After publish, test the install path your users will use:

# Fresh terminal, no project context
npx -y your-mcp-server@latest --version
# → 1.0.0

# In Claude Code:
claude mcp add my-test -s user -- npx -y your-mcp-server
claude mcp list
# → my-test  ✓ stdio  npx -y your-mcp-server

Open Claude Code, send a message, the server should start and respond.

If it doesn't work in the fresh-install case, your real users won't be able to install it either.

Run academy_validate_step. The validator checks npm view your-package version returns a version (i.e., the package exists on npm registry).

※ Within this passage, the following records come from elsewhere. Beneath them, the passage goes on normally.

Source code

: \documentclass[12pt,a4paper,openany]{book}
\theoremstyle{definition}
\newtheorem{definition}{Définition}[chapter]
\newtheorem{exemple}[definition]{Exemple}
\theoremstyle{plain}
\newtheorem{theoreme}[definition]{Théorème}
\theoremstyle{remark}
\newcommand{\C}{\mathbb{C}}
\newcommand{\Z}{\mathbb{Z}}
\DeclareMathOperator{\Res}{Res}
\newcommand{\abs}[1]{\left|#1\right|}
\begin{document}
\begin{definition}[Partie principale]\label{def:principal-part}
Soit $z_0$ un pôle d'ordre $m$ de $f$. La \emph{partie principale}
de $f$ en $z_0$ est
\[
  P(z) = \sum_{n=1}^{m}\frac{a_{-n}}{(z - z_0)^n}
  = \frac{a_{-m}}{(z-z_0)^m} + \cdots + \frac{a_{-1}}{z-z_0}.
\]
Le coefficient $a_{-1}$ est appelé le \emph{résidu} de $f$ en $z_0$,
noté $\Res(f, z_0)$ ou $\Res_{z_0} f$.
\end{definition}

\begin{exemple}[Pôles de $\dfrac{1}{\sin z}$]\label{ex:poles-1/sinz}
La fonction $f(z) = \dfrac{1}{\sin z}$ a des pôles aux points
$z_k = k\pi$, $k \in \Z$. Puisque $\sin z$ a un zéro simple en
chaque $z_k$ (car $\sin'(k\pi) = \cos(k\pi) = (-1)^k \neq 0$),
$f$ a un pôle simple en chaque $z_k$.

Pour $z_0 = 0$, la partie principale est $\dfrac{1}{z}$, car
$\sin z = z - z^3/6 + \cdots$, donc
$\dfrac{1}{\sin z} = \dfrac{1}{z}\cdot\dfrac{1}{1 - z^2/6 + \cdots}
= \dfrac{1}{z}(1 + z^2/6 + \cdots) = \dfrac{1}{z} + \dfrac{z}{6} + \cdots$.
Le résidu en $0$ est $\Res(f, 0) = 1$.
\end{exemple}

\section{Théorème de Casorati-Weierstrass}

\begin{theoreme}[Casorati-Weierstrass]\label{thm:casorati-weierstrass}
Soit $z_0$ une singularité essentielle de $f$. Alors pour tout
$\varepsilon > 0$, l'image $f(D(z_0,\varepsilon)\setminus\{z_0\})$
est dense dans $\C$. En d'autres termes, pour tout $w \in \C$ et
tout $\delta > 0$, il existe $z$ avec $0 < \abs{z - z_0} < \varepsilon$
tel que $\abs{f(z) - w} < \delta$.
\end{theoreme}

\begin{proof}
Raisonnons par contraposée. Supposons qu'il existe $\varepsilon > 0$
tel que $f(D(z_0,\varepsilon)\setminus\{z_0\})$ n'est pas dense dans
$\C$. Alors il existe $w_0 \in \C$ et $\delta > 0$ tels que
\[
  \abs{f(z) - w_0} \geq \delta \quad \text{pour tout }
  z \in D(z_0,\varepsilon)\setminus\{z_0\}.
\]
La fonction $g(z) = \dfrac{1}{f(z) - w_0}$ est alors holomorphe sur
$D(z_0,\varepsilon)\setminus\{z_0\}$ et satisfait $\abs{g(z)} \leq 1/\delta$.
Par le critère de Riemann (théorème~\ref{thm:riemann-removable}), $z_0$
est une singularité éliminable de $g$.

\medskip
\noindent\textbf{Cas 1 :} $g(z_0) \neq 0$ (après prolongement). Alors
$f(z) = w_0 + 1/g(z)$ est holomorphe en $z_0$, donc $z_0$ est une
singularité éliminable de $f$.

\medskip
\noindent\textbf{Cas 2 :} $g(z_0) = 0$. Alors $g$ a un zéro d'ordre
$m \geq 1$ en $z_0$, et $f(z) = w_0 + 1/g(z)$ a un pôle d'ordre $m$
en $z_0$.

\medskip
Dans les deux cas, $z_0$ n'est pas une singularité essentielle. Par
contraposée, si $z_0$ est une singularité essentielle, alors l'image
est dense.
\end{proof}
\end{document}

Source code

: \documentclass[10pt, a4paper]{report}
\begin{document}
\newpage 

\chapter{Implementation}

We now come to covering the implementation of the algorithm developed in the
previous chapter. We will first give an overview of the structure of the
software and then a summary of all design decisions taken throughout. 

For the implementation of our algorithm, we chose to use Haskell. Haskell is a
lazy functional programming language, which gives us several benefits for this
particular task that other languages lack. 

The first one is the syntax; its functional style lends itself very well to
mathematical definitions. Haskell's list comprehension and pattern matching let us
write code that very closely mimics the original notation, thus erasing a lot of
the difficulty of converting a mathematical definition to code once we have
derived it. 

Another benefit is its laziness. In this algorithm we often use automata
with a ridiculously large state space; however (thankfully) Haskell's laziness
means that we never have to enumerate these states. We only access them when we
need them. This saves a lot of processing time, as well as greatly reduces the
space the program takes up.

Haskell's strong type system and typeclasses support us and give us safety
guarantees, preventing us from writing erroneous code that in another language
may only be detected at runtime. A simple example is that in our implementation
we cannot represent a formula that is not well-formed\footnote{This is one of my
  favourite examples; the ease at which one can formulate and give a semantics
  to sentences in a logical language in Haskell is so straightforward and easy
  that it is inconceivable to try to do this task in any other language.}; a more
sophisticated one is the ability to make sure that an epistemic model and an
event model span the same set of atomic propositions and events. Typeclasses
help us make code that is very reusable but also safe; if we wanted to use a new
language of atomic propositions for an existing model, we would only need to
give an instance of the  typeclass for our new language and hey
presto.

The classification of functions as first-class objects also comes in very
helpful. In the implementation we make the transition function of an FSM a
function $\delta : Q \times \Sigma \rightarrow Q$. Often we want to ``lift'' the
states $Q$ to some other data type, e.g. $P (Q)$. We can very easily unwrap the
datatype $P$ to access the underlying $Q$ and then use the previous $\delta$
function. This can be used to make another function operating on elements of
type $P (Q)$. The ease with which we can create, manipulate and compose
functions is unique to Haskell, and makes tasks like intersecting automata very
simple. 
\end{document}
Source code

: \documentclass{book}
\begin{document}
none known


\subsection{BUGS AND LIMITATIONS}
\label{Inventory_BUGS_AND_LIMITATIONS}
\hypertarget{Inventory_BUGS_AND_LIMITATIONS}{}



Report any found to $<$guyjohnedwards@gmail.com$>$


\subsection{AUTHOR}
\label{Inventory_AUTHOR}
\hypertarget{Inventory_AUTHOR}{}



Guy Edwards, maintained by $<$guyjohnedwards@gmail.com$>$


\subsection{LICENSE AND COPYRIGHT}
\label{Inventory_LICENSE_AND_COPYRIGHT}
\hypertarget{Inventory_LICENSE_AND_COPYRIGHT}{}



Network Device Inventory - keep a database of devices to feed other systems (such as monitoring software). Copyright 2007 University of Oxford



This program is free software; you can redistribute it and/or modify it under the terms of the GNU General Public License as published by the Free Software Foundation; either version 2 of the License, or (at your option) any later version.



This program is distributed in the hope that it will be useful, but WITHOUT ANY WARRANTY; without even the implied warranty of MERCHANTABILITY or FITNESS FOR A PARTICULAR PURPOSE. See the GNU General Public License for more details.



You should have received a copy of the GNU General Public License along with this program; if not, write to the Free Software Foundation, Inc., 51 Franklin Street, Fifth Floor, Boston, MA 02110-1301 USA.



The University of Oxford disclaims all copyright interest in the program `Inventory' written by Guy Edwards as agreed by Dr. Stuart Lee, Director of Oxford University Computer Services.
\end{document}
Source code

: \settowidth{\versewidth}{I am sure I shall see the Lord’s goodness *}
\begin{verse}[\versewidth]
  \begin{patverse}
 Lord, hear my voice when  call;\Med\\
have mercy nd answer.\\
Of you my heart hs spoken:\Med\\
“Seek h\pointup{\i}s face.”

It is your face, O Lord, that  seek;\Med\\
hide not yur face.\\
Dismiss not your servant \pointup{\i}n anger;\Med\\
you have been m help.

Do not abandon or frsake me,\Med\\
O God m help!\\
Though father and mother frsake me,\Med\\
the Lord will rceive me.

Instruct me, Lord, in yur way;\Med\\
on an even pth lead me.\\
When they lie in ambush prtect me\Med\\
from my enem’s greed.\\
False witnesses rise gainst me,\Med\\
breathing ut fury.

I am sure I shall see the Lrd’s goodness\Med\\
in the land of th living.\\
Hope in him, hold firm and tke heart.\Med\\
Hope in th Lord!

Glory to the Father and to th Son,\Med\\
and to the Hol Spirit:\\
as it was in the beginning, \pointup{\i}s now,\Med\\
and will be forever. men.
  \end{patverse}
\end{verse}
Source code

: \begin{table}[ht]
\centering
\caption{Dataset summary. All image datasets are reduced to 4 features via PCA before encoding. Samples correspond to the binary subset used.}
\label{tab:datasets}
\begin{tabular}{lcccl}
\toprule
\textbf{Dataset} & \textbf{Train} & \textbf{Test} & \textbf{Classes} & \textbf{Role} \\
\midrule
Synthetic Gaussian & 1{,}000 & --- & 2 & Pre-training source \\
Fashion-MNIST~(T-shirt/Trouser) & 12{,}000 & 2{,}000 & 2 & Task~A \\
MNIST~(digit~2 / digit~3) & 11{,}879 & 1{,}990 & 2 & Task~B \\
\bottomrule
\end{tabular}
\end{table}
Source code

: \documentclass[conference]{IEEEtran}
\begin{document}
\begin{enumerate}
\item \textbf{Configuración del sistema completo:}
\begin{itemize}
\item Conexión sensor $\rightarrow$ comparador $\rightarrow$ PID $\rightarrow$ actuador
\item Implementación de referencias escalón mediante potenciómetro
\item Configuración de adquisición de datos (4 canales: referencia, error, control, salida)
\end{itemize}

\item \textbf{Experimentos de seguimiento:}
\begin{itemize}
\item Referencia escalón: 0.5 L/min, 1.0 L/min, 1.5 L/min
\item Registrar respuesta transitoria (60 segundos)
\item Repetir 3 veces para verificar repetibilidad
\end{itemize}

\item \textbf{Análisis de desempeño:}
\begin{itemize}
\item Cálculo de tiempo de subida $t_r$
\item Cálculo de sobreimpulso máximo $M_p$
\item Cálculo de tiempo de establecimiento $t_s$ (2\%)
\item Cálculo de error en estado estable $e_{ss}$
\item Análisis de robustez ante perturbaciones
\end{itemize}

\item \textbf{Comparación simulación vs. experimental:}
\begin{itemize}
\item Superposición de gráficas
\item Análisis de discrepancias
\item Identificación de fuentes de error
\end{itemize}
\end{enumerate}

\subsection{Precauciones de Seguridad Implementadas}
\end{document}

For the package quality, also run:

npm view your-mcp-server
# Confirms metadata: description, keywords, dependencies, repository link

If repository isn't set, npm shows an unhelpful default. Add to package.json:

"repository": {
  "type": "git",
  "url": "git+https://github.com/your-org/your-mcp-server.git"
}

Common traps

• Missing shebang, npx errors with unexpected token import. Add #!/usr/bin/env node at the top of src/server.ts.
• Missing chmod +x, npx errors with permission denied. Add chmod +x dist/server.js to build.
• bin path doesn't match files allowlist, npx errors with cannot find module dist/server.js. The path in bin must point at a file included in files.
• type: "module" missing, runtime import errors. Always include for ESM projects.
• @your-org/your-server published as private by accident, npm publish without --access public defaults to private for scoped packages. Use --access public on first publish.
• Forgetting to bump version, npm publish errors with cannot publish over existing version. npm version patch bumps + tags + commits in one step.
• Including dev dependencies in dependencies, bloats install size, slows npx -y. Move to devDependencies.
• Including dist/ in git, pollutes diffs. Add dist/ to .gitignore and rely on npm publish to include it via files.

What good looks like

npm publish from a clean checkout finishes in 30 seconds. npx -y your-mcp-server@latest --version from a fresh terminal prints the right version. claude mcp add my-test -s user -- npx -y your-mcp-server adds the server, claude mcp list shows it, sending a message in Claude triggers a tool call. Users can copy-paste your README install snippet without reading more than 2 lines.

That's the bar. Anything more friction than npx -y your-package and you'll lose half your potential installs to "I'll set this up later", which means never.